Topic: What is a coindexed coalgebra?

Antoine Van Muylder (Apr 17 2024 at 16:38):

I'm pretty sure this has been asked before but had trouble finding the information.

Let $F$ be a functor and let $\alpha$ be a functor algebra. From what I know there are 2 ways to define what "an algebra depending on $\alpha$ " should be (in what follows $|\alpha|$ is the carrier of $\alpha$ ).

A fibered algebra over $\alpha$ is simply an algebra morphism into $\alpha$
(edit) In the case of $\mathbb{N}$ which is the intial algebra of $X\mapsto 1+X$ , $\mathbb{N}$ -indexed algebras are predicates $P : \mathbb{N} \to \mathrm{Set}$ that have $P0$ and $\forall n.\, Pn\to P(n+1)$ . More generally, assuming that $F$ has some sort of action on relations/predicates, we can define a $\alpha$ -indexed F-algebra to be a logical predicate (i.e. unary logical relation, unary bisimulation, structured predicate) $P : |\alpha| \to \mathrm{Set}$ . These are the predicates one need to provide to make use of induction in proof assistants.

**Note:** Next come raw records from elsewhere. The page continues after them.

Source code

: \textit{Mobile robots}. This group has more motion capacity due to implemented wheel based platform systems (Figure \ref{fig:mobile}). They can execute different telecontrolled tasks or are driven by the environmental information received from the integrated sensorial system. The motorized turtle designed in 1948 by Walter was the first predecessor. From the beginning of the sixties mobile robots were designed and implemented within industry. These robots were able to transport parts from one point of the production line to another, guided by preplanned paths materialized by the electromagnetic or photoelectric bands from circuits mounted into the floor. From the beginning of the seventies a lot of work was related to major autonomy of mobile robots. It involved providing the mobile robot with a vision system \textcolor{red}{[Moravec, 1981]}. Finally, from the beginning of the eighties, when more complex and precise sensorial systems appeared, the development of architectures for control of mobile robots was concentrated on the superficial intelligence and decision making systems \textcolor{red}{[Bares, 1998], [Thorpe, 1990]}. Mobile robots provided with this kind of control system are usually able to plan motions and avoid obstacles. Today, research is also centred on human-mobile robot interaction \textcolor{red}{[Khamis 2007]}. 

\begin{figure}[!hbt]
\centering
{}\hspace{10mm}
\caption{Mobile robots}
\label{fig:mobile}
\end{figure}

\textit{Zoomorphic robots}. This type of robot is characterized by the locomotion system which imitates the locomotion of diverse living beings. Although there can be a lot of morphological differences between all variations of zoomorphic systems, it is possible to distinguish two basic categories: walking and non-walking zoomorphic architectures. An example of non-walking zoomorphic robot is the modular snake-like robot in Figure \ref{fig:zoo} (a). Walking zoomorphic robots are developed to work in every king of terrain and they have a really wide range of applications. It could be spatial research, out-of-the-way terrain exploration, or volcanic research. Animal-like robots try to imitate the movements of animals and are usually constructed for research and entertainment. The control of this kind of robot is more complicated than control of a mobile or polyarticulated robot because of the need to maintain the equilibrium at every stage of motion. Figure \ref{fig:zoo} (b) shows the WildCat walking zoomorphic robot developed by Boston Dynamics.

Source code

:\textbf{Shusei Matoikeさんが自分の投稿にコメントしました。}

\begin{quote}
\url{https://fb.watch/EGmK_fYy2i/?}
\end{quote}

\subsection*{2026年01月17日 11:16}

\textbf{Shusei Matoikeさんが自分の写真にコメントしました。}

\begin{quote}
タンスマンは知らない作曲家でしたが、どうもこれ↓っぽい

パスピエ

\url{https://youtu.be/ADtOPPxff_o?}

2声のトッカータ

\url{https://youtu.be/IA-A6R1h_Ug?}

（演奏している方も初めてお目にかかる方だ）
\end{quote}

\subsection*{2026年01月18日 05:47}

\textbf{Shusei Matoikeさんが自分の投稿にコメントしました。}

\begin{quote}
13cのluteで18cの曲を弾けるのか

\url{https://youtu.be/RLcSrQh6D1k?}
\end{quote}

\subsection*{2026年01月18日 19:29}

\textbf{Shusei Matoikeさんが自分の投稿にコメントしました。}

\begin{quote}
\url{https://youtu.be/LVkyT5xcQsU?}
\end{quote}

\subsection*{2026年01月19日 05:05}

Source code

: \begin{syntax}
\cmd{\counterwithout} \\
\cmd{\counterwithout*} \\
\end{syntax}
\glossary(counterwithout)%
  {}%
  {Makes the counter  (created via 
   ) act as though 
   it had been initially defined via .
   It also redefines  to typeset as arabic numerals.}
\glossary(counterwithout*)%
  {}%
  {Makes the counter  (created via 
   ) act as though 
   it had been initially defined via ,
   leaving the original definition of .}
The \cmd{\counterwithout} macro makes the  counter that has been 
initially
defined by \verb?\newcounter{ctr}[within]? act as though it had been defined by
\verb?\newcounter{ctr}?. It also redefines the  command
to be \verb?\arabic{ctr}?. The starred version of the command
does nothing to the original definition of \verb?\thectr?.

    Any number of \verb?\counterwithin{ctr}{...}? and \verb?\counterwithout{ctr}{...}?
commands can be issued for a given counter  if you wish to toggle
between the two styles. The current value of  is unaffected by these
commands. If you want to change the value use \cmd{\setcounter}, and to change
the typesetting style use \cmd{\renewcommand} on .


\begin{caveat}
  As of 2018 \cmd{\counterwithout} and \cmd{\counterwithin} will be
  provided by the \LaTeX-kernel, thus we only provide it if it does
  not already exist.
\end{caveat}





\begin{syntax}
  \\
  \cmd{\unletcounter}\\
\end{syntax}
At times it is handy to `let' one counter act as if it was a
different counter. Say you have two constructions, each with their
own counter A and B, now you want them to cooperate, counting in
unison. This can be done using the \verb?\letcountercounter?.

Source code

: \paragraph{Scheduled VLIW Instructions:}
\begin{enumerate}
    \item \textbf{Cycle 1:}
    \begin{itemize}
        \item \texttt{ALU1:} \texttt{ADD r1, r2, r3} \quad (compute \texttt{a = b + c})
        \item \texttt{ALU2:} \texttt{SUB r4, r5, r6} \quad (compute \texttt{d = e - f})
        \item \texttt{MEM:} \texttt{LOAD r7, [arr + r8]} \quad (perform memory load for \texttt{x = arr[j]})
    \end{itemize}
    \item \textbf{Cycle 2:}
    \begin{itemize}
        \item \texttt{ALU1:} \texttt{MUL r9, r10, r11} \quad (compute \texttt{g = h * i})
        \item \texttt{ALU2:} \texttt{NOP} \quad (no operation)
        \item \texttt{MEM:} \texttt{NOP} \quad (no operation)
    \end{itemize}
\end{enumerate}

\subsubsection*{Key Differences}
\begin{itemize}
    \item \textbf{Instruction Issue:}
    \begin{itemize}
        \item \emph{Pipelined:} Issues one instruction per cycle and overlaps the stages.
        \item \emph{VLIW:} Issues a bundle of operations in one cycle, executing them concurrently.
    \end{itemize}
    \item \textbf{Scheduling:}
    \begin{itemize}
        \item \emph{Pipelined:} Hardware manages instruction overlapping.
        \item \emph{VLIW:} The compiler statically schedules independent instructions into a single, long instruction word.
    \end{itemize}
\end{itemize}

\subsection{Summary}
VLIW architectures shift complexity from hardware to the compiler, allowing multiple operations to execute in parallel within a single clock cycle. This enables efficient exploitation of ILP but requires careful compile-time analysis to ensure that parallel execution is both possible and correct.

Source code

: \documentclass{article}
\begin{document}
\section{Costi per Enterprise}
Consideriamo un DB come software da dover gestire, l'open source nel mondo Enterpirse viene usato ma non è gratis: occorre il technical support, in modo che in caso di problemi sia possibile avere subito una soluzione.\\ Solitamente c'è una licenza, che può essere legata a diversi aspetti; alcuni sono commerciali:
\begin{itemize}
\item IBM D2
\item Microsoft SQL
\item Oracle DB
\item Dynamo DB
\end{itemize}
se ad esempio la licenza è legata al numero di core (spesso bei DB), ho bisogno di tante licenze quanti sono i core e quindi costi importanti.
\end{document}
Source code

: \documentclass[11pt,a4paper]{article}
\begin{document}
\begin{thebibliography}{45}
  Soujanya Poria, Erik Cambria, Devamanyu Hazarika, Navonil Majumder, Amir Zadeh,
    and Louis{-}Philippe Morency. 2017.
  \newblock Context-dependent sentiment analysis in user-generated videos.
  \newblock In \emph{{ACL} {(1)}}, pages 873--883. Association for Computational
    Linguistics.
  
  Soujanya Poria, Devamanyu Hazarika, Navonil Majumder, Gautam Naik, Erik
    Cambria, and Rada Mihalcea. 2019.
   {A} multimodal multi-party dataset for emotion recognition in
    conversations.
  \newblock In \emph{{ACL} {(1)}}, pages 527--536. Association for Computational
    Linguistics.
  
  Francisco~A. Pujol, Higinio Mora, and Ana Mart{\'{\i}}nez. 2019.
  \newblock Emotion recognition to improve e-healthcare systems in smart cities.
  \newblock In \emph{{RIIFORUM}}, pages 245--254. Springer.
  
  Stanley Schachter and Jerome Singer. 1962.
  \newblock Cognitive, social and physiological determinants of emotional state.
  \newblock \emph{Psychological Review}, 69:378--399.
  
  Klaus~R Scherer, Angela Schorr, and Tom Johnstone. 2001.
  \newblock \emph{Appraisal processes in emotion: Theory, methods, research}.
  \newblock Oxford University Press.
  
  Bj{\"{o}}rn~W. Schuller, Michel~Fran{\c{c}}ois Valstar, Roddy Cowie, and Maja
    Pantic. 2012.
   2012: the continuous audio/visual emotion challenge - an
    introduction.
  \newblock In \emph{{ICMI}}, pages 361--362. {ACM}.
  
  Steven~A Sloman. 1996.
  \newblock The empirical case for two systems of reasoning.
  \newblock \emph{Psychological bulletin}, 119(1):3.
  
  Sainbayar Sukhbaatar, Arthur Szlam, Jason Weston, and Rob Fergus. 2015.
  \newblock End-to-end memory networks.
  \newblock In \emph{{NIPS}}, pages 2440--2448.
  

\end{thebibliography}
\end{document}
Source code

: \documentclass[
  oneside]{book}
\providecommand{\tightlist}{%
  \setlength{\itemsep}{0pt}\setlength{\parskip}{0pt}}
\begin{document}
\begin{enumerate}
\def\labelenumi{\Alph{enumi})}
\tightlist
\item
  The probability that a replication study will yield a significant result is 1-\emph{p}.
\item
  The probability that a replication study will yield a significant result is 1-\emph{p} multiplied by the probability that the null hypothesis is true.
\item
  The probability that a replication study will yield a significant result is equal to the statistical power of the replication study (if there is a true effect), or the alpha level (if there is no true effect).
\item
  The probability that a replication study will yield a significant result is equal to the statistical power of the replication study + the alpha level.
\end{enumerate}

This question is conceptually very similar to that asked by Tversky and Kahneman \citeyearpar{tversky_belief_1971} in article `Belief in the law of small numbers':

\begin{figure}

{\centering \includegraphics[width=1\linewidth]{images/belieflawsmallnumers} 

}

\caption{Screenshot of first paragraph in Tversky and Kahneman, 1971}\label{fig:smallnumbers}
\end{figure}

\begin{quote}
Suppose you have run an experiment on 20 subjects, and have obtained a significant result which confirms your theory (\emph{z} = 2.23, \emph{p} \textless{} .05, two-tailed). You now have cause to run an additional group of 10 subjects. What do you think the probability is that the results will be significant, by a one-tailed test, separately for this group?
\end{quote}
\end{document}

To get an indexed algebra out of a fibered one you use the fibers predicate. In the other direction you "sigma up" your indexed algebra.

Induction is then the fact that each $\mu\,F$ fibered algebra has a section or that each indexed algebra is "inhabited".

My question is what happens for coalgebras?

An $\alpha$ -cofibered coalgebra is a coalgebra morphism from $\alpha$
But then what is a coindexed coalgebra?

Stelios Tsampas (Apr 18 2024 at 19:17):

On your example on $P$ : If we let your $P$ be a mono $p : P \rightarrowtail \mathbb{N}$ into the natural numbers, then what you presented as an $\mathbb{N}$ -indexed algebra is

The existence of a subalgebra $[p_{0},p_{\text{ind}}] : 1 + P \to P$ into the initial $1 + (-)$ algebra $\mathbb{N}$ , such that
$p$ is an algebra homomorphism.

By initiality, $P \cong \mathbb{N}$ , hence $Pn$ for all $n$ . Like you said, this is what a proof by induction looks like categorically (i.e. showing the existence of such an algebra $1 + P \to P$ ), I just found your notation and viewpoint a bit unfamiliar to me. Also, I don't get why you would call this a logical predicate. Is it simply because it is a subcoalgebra? I disagree with this terminology, because to me a logical predicate (or relation) is a certain predicate on an initial algebra, where the carrier of said initial algebra exhibits some higher-order "applicative" behavior and said predicate maps inputs in the predicate to output in the predicate. I gave a (lousy?) presentation (edit: better slides here) on precisely this topic in your university two weeks ago (see also relevant paper) ;).

Stelios Tsampas (Apr 18 2024 at 19:20):

I will henceforth assume that the notion of a subalgebra on an initial algebra adequately captures the essence of a "predicate proven true by induction" and I hope that you will agree.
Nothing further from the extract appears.